- _PROVIDED MATERIAL_:
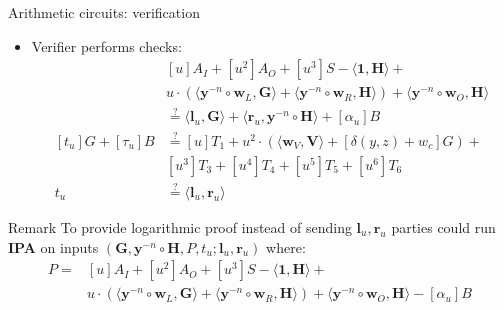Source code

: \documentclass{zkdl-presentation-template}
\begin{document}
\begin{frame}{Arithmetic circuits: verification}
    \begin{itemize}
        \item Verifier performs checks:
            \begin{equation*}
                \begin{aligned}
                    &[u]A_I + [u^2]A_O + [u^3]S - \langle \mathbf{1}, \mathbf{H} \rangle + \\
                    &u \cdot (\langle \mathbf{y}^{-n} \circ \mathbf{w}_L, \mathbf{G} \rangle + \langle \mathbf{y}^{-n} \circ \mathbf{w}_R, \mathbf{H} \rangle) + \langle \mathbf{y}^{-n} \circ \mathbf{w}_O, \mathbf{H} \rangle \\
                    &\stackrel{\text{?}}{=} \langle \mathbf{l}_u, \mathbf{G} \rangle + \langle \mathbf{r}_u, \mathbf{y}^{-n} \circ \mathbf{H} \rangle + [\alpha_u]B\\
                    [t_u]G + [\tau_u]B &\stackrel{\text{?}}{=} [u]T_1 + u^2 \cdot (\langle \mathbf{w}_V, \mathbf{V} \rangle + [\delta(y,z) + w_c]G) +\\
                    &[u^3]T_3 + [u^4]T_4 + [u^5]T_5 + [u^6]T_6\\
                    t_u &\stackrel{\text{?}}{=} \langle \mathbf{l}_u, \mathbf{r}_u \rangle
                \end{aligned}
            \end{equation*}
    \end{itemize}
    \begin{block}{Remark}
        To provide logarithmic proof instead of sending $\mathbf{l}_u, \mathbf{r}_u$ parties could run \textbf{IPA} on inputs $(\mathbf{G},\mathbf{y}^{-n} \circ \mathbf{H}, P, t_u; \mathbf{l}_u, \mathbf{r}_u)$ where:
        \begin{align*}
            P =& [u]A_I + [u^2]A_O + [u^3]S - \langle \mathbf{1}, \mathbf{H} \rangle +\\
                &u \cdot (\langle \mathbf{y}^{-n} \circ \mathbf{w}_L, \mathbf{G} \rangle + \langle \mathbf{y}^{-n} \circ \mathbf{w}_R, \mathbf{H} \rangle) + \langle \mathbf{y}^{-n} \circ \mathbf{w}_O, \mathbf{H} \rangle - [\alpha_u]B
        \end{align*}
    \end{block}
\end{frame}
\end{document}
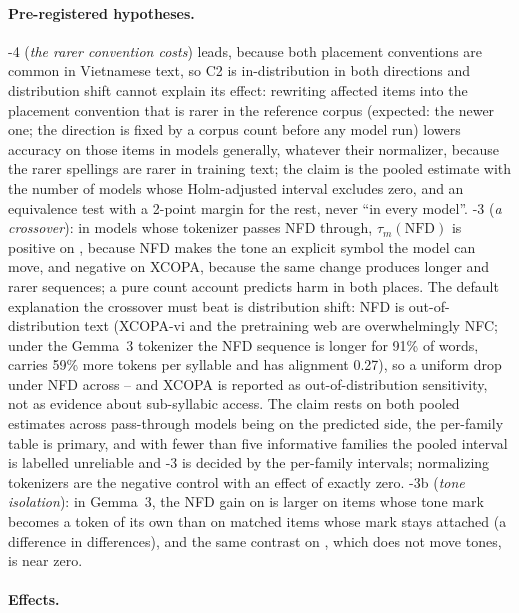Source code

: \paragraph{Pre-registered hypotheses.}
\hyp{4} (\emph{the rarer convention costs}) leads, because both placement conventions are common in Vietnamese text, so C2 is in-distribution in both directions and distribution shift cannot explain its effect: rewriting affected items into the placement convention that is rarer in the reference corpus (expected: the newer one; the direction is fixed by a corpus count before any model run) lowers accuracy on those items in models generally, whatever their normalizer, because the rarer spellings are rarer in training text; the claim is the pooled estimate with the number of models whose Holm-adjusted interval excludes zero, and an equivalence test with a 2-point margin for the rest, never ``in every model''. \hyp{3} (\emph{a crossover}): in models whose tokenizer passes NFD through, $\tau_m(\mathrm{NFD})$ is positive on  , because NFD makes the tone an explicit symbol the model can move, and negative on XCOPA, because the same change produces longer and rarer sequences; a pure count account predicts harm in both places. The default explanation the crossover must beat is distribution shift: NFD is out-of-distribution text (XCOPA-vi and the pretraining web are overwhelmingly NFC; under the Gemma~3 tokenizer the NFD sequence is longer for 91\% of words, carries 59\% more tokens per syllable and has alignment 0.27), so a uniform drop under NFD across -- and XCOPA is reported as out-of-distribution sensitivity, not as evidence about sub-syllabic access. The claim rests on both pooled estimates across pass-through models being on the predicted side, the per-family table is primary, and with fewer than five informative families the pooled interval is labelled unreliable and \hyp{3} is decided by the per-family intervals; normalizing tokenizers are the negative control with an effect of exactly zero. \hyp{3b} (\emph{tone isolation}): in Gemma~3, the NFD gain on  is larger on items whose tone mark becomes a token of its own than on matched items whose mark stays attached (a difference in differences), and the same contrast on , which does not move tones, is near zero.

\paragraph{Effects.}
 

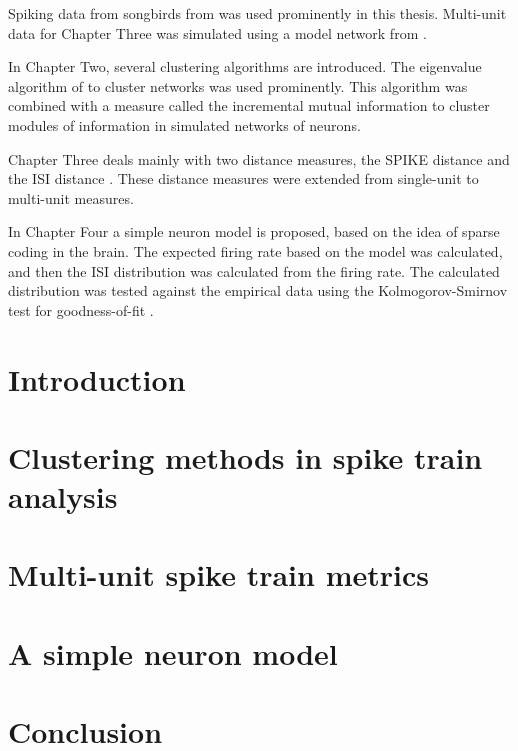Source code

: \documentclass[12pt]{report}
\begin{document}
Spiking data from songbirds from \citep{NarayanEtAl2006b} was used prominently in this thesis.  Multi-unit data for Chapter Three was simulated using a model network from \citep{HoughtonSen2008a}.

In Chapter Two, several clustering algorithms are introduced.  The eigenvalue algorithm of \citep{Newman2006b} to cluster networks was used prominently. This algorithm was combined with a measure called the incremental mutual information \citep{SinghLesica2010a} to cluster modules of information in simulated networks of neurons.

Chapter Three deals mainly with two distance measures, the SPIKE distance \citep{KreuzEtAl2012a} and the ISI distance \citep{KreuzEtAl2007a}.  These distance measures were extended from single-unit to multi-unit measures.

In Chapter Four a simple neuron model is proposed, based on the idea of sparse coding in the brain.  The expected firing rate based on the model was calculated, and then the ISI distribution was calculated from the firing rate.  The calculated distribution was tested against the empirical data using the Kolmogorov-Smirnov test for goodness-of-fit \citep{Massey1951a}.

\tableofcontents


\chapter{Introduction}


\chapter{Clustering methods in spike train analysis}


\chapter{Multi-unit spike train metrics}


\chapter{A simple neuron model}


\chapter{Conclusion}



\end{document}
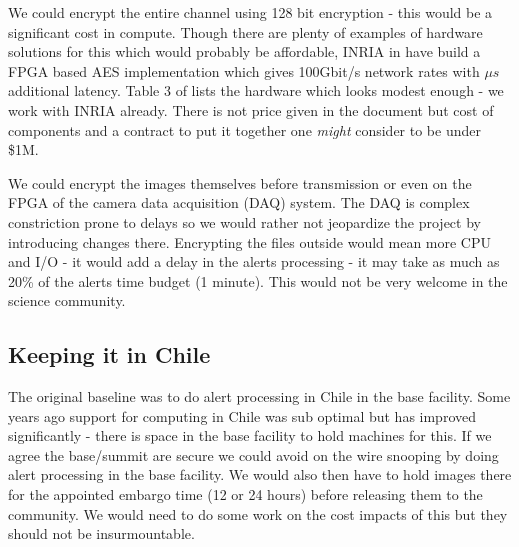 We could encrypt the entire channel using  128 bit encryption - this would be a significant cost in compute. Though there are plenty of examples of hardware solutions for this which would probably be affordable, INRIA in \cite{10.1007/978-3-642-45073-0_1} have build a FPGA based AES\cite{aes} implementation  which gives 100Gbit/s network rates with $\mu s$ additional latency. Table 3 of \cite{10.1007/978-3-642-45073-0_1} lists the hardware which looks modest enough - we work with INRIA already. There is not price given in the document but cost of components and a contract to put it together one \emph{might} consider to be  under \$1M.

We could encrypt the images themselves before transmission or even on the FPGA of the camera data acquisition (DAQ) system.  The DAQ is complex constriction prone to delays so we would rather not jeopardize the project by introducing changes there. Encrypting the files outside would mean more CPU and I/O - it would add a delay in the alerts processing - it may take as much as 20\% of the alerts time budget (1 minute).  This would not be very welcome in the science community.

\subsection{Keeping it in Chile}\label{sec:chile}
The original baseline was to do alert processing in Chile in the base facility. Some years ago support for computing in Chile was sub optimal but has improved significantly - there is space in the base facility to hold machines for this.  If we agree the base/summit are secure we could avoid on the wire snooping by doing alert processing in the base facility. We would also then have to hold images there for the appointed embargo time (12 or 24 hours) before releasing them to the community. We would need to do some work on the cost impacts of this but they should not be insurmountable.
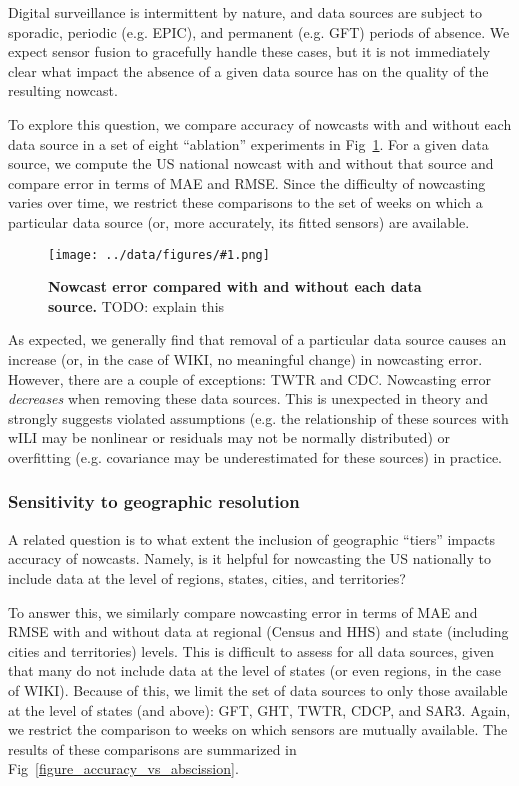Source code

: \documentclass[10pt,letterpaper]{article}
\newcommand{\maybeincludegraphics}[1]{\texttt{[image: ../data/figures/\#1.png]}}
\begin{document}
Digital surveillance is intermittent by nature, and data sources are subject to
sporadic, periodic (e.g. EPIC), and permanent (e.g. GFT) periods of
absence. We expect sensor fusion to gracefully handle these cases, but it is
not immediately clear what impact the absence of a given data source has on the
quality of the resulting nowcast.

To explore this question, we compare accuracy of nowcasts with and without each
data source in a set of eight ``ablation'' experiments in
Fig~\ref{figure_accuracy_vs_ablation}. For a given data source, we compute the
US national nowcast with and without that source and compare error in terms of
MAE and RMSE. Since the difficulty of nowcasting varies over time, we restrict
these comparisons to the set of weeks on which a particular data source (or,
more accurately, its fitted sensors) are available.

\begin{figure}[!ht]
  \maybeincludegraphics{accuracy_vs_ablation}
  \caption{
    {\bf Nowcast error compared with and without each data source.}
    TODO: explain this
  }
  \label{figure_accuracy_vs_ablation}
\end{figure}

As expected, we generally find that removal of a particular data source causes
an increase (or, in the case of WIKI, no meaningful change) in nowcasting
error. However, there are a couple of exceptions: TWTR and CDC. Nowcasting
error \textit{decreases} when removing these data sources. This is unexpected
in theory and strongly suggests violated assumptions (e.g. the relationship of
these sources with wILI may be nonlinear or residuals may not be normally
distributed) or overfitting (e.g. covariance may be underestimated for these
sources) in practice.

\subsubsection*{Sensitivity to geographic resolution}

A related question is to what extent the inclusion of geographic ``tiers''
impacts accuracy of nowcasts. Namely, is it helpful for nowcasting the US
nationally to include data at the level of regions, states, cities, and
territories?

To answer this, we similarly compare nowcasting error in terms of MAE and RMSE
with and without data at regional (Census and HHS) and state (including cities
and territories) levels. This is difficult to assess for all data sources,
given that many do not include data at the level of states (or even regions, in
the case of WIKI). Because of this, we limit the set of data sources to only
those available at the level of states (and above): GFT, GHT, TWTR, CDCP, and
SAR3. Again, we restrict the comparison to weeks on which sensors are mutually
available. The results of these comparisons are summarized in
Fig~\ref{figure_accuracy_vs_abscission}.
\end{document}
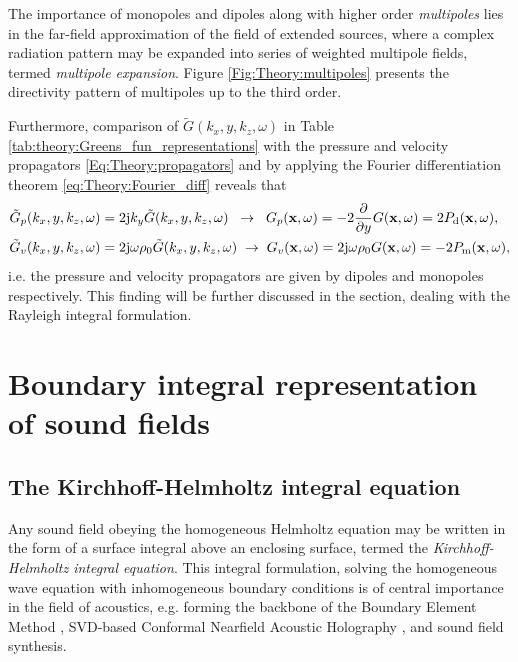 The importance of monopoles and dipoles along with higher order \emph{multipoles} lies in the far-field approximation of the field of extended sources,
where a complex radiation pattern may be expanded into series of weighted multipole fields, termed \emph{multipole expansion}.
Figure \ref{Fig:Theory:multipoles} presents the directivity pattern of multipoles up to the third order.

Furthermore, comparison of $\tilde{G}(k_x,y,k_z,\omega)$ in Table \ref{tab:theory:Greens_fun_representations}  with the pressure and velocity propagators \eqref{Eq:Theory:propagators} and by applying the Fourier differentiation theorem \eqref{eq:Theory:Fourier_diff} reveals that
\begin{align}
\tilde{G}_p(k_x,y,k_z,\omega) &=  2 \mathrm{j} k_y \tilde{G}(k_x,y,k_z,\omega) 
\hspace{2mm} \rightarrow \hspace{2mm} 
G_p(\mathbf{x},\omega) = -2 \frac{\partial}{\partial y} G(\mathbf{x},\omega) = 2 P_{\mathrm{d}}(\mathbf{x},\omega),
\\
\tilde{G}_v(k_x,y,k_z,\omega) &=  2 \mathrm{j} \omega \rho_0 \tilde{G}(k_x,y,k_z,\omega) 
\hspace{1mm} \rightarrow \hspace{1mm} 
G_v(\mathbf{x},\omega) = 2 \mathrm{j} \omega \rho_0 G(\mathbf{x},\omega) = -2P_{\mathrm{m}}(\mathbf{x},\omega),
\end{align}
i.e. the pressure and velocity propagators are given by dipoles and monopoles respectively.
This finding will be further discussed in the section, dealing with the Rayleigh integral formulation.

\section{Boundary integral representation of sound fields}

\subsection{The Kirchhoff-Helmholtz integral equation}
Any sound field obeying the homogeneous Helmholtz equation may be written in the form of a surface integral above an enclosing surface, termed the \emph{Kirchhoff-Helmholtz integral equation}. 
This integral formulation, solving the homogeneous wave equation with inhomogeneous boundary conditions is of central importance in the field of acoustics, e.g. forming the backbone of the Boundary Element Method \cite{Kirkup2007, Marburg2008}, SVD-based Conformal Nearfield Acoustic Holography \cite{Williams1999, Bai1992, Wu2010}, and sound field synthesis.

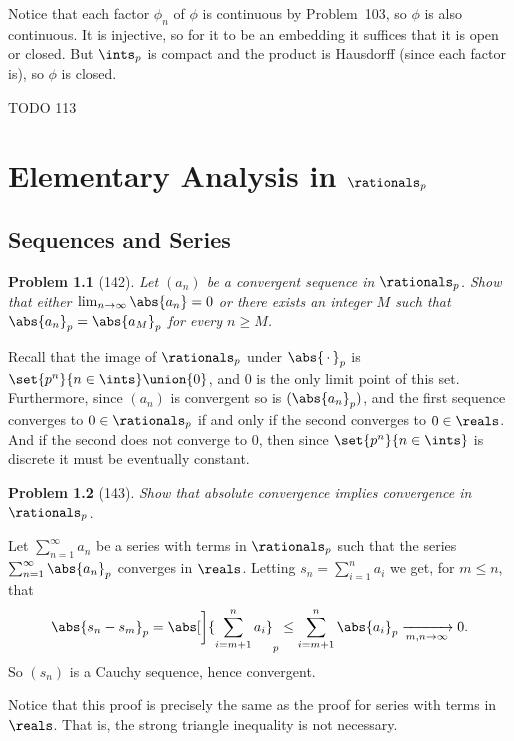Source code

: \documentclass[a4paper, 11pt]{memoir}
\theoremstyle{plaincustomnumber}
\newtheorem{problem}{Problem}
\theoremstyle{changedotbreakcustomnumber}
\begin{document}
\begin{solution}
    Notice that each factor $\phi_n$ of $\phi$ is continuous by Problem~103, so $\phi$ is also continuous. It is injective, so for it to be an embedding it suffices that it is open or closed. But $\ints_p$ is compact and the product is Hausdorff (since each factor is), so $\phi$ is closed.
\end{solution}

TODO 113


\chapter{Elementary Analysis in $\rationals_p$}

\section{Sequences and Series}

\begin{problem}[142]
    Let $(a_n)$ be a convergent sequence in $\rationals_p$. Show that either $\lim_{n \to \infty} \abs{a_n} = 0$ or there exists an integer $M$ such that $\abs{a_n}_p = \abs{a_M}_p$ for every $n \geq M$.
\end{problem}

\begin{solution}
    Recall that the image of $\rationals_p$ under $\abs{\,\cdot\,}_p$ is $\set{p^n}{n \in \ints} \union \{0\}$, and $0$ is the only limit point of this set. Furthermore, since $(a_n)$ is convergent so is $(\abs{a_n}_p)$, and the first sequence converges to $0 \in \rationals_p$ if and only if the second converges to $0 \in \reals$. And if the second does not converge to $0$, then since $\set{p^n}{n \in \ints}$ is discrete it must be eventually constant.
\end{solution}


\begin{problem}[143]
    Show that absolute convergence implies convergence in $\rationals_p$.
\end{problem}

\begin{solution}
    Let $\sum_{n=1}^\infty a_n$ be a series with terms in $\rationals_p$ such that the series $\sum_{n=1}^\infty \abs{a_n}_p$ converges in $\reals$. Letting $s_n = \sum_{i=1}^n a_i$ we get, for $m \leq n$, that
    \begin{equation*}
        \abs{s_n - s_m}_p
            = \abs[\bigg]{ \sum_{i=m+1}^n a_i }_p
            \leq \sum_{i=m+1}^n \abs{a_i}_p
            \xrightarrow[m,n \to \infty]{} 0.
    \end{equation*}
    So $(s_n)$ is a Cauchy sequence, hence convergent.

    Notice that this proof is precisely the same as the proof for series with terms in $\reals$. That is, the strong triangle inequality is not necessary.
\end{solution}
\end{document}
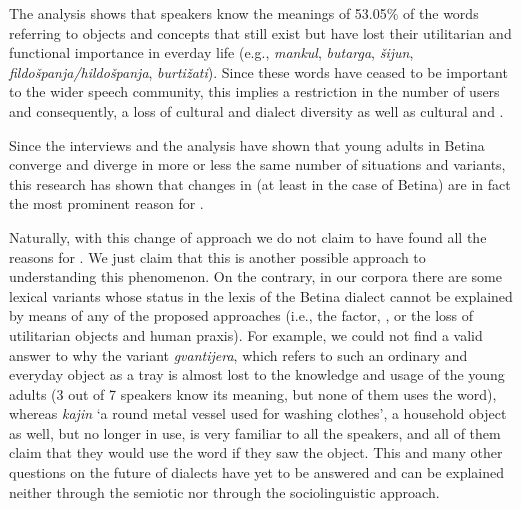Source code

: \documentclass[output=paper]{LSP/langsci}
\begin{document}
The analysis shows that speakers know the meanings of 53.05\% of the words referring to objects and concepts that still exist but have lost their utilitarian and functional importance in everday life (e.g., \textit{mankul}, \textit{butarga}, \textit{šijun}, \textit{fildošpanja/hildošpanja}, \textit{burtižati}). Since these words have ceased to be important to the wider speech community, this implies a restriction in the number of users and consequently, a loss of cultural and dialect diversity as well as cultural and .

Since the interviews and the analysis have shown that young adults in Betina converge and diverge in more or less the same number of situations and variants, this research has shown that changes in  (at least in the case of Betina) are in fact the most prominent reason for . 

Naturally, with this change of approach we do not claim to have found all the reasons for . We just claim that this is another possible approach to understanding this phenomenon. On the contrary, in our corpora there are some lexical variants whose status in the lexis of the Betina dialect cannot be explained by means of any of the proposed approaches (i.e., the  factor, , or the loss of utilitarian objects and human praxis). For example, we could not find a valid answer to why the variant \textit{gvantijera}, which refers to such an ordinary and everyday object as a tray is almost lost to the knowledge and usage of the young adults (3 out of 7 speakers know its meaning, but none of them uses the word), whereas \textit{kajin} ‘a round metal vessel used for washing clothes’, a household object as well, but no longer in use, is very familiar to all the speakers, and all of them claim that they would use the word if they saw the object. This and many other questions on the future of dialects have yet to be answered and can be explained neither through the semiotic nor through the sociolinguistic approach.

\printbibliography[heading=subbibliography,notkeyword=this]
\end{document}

- _GOAL OF THE EXERCISE_: How many lines of the preceding listing hold the string "maybeincludegraphics"? Answer with the number only.

- _ANSWER SPACE_: 2